There wasn't much to tell about Dan,
she began.

* * *

He'd been selling companies insurance for five or six years—which, I noted, meant he
hadn't
done any soldiering; he had a bad back, she said. He owned a house in Westwood, off Pico Boulevard. It wasn't Beverly Hills, but Westwood was one of the nicer upper-middle-class parts of L.A., and that meant he was selling a lot of it. He liked the high life, and he could afford it. Dan Scott seemed like a pretty normal guy, with one peculiarity: He was an amateur “cosmotologist,” too. They went planet-gazing together.

Lizabeth Duryea, on the other hand, was as strange a dame as I'd ever met:
She
looked like she'd just walked out of an Ivory Soap ad, but her
outfit
looked like she'd just stepped out of a movie whose costumer wrote mash notes to Busby Berkeley. Plus, there were those gloves. And the five hundred she'd given me—that wasn't even the tip of the iceberg.

She dabbed her eyes again, then opened the bag and reached to put the tissue into it.

“. . . and that's really all I—” She was interrupted by the bag tumbling to the floor, spilling its contents. Among them was cash. A lot of cash—loose bills and banded stacks of them and rolls of them. “Oh,” she said. “Excuse me.” She laughed apologetically. “I seem to have drop-it disease tonight.” She knelt and, one handful at a time, gathered the money and started stuffing it back into the bag. She looked like a mother duck who was in no great hurry to retrieve her wandering ducklings.

I watched her, and her cash, casually.
Uh-huh
. The dame had some money, all right. If all that counted as “some.” “Yeah, well,” I said, “it's probably just as well you have it in here. On the street there'd be all
kinds
of people looking to cure you.” Los Angeles is filled with helpful people, especially men who like to help single women who are out alone late at night. “Just how much dough are you carrying in there?”

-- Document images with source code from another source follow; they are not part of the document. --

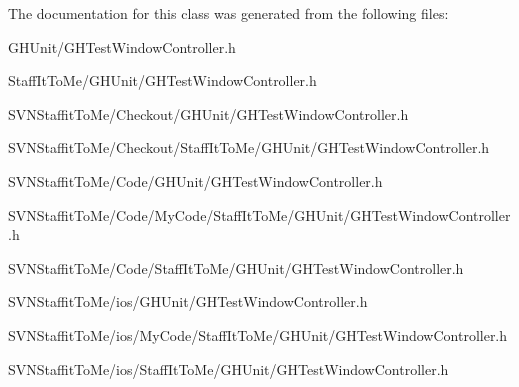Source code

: \-The documentation for this class was generated from the following files\-:\begin{DoxyCompactItemize}
\item 
\-G\-H\-Unit/\-G\-H\-Test\-Window\-Controller.\-h\item 
\-Staff\-It\-To\-Me/\-G\-H\-Unit/\-G\-H\-Test\-Window\-Controller.\-h\item 
\-S\-V\-N\-Staffit\-To\-Me/\-Checkout/\-G\-H\-Unit/\-G\-H\-Test\-Window\-Controller.\-h\item 
\-S\-V\-N\-Staffit\-To\-Me/\-Checkout/\-Staff\-It\-To\-Me/\-G\-H\-Unit/\-G\-H\-Test\-Window\-Controller.\-h\item 
\-S\-V\-N\-Staffit\-To\-Me/\-Code/\-G\-H\-Unit/\-G\-H\-Test\-Window\-Controller.\-h\item 
\-S\-V\-N\-Staffit\-To\-Me/\-Code/\-My\-Code/\-Staff\-It\-To\-Me/\-G\-H\-Unit/\-G\-H\-Test\-Window\-Controller.\-h\item 
\-S\-V\-N\-Staffit\-To\-Me/\-Code/\-Staff\-It\-To\-Me/\-G\-H\-Unit/\-G\-H\-Test\-Window\-Controller.\-h\item 
\-S\-V\-N\-Staffit\-To\-Me/ios/\-G\-H\-Unit/\-G\-H\-Test\-Window\-Controller.\-h\item 
\-S\-V\-N\-Staffit\-To\-Me/ios/\-My\-Code/\-Staff\-It\-To\-Me/\-G\-H\-Unit/\-G\-H\-Test\-Window\-Controller.\-h\item 
\-S\-V\-N\-Staffit\-To\-Me/ios/\-Staff\-It\-To\-Me/\-G\-H\-Unit/\-G\-H\-Test\-Window\-Controller.\-h\end{DoxyCompactItemize}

She continued to stuff. “I'm not sure. Ten or twenty thousan' dollars, maybe?”

“Ten or . . .” I'd seen a lot of things in sixteen years as a private dick, but I'd never seen that much money in one place. In fact, I'd never imagined I
would
see that much money in one place. I did all right: I had a steady stream of clients, these days mostly men whose wives were being indiscreet and the occasional wife whose husband was. Now and then something came up that was a little more interesting and a little less distasteful: looking into a phony insurance claim, helping clear somebody who'd been falsely accused, finding a guy or a gal who wasn't particularly anxious to be found. Once, tracking down a stolen racehorse—a red-maned filly named Scarlet Street—a case I'd taken eight or nine years ago without realizing just who I was really working for. My client, I found out afterward, had been a mob guy: one of Bugsy Siegel's buddies. That hadn't made me happy, and for a long while after, I'd stuck to taking pictures of husbands' and wives' illicit rendezvous. It was boring, maybe, but I slept better at night, and I suffered no morning-after recriminations.

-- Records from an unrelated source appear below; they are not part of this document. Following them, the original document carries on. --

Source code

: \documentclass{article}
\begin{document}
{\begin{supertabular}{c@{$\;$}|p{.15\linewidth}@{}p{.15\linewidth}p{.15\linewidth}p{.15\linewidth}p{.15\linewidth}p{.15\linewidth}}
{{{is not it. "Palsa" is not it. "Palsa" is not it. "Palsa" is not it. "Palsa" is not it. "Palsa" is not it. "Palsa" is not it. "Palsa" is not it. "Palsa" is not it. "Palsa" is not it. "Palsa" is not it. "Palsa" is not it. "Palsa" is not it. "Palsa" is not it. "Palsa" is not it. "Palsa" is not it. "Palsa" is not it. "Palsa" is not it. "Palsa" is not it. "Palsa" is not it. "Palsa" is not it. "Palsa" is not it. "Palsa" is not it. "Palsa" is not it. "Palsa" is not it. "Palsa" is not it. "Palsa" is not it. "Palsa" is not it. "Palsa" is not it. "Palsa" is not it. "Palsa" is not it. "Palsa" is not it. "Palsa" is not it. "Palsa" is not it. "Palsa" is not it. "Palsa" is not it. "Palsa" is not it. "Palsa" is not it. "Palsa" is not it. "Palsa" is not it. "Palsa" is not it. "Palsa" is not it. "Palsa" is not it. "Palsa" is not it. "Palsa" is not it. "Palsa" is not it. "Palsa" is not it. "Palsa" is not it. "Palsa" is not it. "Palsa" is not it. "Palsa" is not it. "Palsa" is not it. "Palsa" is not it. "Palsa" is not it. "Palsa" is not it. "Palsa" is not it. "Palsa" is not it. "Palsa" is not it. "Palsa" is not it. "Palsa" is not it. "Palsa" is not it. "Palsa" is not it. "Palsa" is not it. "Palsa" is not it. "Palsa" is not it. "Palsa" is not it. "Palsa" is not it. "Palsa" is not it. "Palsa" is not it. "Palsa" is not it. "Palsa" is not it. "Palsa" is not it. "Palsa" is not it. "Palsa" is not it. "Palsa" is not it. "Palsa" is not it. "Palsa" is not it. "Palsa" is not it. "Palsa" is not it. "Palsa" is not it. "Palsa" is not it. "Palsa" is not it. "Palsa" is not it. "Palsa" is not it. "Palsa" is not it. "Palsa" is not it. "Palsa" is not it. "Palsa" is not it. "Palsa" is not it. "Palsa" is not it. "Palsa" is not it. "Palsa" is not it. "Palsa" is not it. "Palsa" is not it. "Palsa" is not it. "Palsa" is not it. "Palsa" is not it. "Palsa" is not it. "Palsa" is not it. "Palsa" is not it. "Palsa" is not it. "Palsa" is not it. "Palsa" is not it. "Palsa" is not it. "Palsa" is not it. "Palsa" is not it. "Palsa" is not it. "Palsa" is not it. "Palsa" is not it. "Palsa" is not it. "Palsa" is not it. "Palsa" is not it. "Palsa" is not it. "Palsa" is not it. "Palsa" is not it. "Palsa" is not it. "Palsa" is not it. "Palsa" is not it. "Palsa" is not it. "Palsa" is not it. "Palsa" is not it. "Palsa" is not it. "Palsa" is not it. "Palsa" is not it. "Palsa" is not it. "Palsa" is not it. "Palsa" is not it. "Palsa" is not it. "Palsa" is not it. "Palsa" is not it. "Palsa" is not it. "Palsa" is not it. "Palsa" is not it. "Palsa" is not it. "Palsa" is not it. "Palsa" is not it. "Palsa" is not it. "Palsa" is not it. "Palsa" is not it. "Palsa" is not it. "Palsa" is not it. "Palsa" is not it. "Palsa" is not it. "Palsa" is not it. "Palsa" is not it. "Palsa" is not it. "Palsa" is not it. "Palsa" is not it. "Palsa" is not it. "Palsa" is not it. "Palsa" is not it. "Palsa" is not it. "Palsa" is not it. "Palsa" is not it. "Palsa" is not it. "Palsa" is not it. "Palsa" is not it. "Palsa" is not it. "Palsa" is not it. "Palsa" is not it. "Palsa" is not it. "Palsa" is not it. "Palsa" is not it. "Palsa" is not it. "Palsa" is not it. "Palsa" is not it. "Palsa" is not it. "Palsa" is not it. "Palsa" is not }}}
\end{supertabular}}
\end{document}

I wasn't famous, but I did good work and the word had gotten around: I could find things and people and answers,
and
take pictures through motel windows. I got enough cases to make my two or three hundred dollars a week, plus expenses. It paid the rent on my apartment and the office, and my secretary's salary, and kept Greenstreet and his leonine appetite off the street. Now and again I made a little more, but the only other times I'd had a five-hundred-dollar retainer were the racehorse case and the job for the benefactor of my crystal ashtray. I doubted I'd had many other clients who could afford one. Those folks went to the high-profile PIs: Marlowe and Mike Shayne here, Nero Wolfe and Philo Vance in New York, Spade in Frisco. They wore hundred-dollar Palm Beach suits and drove Chryslers or Cadillacs. My four suits cost about a hundred bucks between them. I had a car, a persnickety 1936 Buick with seventy thousand miles on it I'd bought second-hand during the war, but I didn't use it unless I had to—and I had to more than I liked: Los Angeles is a big city.

Lizabeth Duryea stuffed the last roll of bills into her purse. “Maybe twenty thousan',” she said. “Shoul' I try to count it?”

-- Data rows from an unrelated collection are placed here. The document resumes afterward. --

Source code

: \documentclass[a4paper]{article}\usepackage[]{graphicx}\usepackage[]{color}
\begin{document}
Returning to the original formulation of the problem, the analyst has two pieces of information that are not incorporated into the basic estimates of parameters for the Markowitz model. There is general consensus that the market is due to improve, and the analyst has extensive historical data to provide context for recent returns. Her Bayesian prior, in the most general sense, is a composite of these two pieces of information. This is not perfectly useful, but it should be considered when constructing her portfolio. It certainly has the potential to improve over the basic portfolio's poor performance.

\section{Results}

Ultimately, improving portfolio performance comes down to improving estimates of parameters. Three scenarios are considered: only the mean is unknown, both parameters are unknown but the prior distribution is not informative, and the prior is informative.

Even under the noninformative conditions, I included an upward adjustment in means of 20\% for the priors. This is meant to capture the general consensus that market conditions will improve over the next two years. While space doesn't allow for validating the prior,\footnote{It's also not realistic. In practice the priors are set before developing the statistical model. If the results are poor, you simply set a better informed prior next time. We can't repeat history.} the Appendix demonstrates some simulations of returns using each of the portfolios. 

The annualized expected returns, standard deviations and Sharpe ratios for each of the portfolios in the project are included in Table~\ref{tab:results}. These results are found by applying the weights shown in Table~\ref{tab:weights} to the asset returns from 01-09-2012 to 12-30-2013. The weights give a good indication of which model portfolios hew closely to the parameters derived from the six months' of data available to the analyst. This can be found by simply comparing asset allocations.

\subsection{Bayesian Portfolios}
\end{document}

I shook my head. “I'll take your word.” Kitten-eyed again, she nodded and smiled. Her mouth had a natural pout. It looked edible as the pick-it-yourself strawberries I used to gorge on when I was a kid. “Anything else you want to tell me?”

“I think that's all.”

“I need to know what he looks like. A photo would help,” I mentioned.

“I don't have one with me. He's—big.”

“Big?”

She nodded. “Big.” She spread her hands most of the length of my five-foot-long desktop, then stood up and stretched an arm all the way up—seven or eight feet from the floor up—and sat down again. She was as good a judge of size as she was of clothes: The Jolly Green Giant wasn't
that
big.

“Mm. Well, you can drop one off tomorrow. If I'm out, leave it with my secretary.”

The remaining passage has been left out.